In the beginning, I tried to do a lot of reading about personal experiences and people’s journey with TBI.  This helped me think outside the box and explore different treatments when I went to my doctor.  I had a really great doctor (initially, then things turned disappointing after one my appointments because as it turns out, he really didn’t understand TBI as much as I thought he did) and when I would go to my appointments with new ideas or things to try, he was pretty willing and able to point me in the right direction.  I have been to a ton of doctors and therapists and have found the most success I have had with my treatments is advocating for myself after hearing/reading/talking about different ideas.  Every brain injury is different, requiring a different way to treat, explore and manage it- things that work for me, may not work for you, but may be worth considering. Blogs weren’t necessarily a thing back when I began my journey (or maybe they were, I just wasn’t aware of any) but I did get my hands on a number of books and personal experiences about what worked and what didn’t work. I was battling daily migraines and pain so I was willing to try anything and everything that would give me some relief. It took a lot of trial and error for me to get where I am, and it also required me to be open minded about treatments I didn’t think were necessarily for me (like meditation and acupuncture!).

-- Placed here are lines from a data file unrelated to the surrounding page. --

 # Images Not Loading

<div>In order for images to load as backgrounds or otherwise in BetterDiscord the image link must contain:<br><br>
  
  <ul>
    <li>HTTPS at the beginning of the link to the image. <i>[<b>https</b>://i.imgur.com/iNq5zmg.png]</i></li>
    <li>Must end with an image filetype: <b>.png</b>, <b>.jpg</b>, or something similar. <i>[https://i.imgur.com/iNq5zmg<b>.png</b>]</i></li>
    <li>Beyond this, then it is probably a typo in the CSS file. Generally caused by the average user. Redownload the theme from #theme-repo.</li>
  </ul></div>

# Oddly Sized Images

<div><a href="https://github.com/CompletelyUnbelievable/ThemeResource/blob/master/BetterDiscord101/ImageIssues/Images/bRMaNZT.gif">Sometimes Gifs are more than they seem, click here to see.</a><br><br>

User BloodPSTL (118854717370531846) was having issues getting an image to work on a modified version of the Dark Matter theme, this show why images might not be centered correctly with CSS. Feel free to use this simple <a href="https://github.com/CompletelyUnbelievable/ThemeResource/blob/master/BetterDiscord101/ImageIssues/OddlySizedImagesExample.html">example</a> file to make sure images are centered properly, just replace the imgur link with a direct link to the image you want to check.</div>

There are also a variety of Facebook groups that cater to certain conditions (TBI, Post concussion syndrome, Mild TBI) so if you have Facebook, get on and request to join! They are great places to post questions and get support- you can ask a question and you’ll get personal experiences and honest answers.

You can follow me on Instagram, Big Mama McGuire, and if you’d like the name of some of the Facebook groups, feel free to send me a note and I’ll get them to you.

Don’t try to do to much too soon

I wanted to get better as quickly as I could and tried to do too much too soon, which just caused me additional setbacks and stress. I was extremely hard on myself that I wasn’t able to do the same things that I could before my TBI and would push myself to the limit, which would then result in me being in bed for days at a time and unable to do even more. Once I started noticing this rhythm, I started planning on only accomplishing one task a day (in addition to eating three meals, showering and getting dressed) and I would have one primary goal that was my objective every morning. If I was able to do more then great, if not, then I still felt like a success because I accomplished something.  I still do this and it helps me plan my days/weeks more effectively and allows for downtime during the days I really need rest and can’t do anything more.

I am sure there are some more things I should have done, but I’d love to hear from you- What am I forgetting?  What are your should’ve, could’ve, would’ve tips to those just starting their TBI journey?